Supplied information: Begin

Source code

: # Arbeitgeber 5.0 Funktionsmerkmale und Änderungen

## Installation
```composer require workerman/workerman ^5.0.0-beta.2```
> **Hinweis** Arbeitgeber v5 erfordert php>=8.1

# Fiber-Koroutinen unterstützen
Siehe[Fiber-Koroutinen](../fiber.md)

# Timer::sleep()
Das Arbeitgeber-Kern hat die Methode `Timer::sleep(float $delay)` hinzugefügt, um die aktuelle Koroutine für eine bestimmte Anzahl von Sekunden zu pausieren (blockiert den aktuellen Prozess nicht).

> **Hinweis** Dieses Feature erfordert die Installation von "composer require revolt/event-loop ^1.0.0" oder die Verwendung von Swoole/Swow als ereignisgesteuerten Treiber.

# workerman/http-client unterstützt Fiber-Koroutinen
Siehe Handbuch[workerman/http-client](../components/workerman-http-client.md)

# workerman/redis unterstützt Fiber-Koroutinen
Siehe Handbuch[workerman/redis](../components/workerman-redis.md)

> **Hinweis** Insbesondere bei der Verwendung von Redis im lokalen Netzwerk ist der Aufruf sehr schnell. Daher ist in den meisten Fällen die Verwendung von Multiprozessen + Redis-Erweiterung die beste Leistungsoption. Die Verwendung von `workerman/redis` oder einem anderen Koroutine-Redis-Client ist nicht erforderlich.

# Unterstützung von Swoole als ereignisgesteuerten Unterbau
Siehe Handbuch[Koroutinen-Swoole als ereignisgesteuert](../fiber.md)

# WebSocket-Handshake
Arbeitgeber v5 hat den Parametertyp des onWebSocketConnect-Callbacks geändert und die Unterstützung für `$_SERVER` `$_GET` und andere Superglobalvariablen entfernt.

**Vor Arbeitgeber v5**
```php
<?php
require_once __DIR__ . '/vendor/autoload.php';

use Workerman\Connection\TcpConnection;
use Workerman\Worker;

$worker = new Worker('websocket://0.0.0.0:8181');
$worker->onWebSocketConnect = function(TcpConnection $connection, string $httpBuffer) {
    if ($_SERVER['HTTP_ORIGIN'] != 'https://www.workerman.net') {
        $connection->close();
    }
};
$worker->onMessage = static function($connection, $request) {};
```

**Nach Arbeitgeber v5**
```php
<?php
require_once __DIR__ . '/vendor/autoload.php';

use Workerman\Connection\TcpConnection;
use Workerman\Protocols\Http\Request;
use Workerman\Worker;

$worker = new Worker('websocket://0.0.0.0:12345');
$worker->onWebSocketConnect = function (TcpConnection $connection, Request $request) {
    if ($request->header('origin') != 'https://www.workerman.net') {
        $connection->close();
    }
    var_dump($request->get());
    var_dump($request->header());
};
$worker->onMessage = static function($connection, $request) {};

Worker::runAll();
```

Supplied information: End

**Try it**
Each of the entries above needs to be given again exactly.

**Answer section**
Source code

: # Arbeitgeber 5.0 Funktionsmerkmale und Änderungen

## Installation
```composer require workerman/workerman ^5.0.0-beta.2```
> **Hinweis** Arbeitgeber v5 erfordert php>=8.1

# Fiber-Koroutinen unterstützen
Siehe[Fiber-Koroutinen](../fiber.md)

# Timer::sleep()
Das Arbeitgeber-Kern hat die Methode `Timer::sleep(float $delay)` hinzugefügt, um die aktuelle Koroutine für eine bestimmte Anzahl von Sekunden zu pausieren (blockiert den aktuellen Prozess nicht).

> **Hinweis** Dieses Feature erfordert die Installation von "composer require revolt/event-loop ^1.0.0" oder die Verwendung von Swoole/Swow als ereignisgesteuerten Treiber.

# workerman/http-client unterstützt Fiber-Koroutinen
Siehe Handbuch[workerman/http-client](../components/workerman-http-client.md)

# workerman/redis unterstützt Fiber-Koroutinen
Siehe Handbuch[workerman/redis](../components/workerman-redis.md)

> **Hinweis** Insbesondere bei der Verwendung von Redis im lokalen Netzwerk ist der Aufruf sehr schnell. Daher ist in den meisten Fällen die Verwendung von Multiprozessen + Redis-Erweiterung die beste Leistungsoption. Die Verwendung von `workerman/redis` oder einem anderen Koroutine-Redis-Client ist nicht erforderlich.

# Unterstützung von Swoole als ereignisgesteuerten Unterbau
Siehe Handbuch[Koroutinen-Swoole als ereignisgesteuert](../fiber.md)

# WebSocket-Handshake
Arbeitgeber v5 hat den Parametertyp des onWebSocketConnect-Callbacks geändert und die Unterstützung für `$_SERVER` `$_GET` und andere Superglobalvariablen entfernt.

**Vor Arbeitgeber v5**
```php
<?php
require_once __DIR__ . '/vendor/autoload.php';

use Workerman\Connection\TcpConnection;
use Workerman\Worker;

$worker = new Worker('websocket://0.0.0.0:8181');
$worker->onWebSocketConnect = function(TcpConnection $connection, string $httpBuffer) {
    if ($_SERVER['HTTP_ORIGIN'] != 'https://www.workerman.net') {
        $connection->close();
    }
};
$worker->onMessage = static function($connection, $request) {};
```

**Nach Arbeitgeber v5**
```php
<?php
require_once __DIR__ . '/vendor/autoload.php';

use Workerman\Connection\TcpConnection;
use Workerman\Protocols\Http\Request;
use Workerman\Worker;

$worker = new Worker('websocket://0.0.0.0:12345');
$worker->onWebSocketConnect = function (TcpConnection $connection, Request $request) {
    if ($request->header('origin') != 'https://www.workerman.net') {
        $connection->close();
    }
    var_dump($request->get());
    var_dump($request->header());
};
$worker->onMessage = static function($connection, $request) {};

Worker::runAll();
```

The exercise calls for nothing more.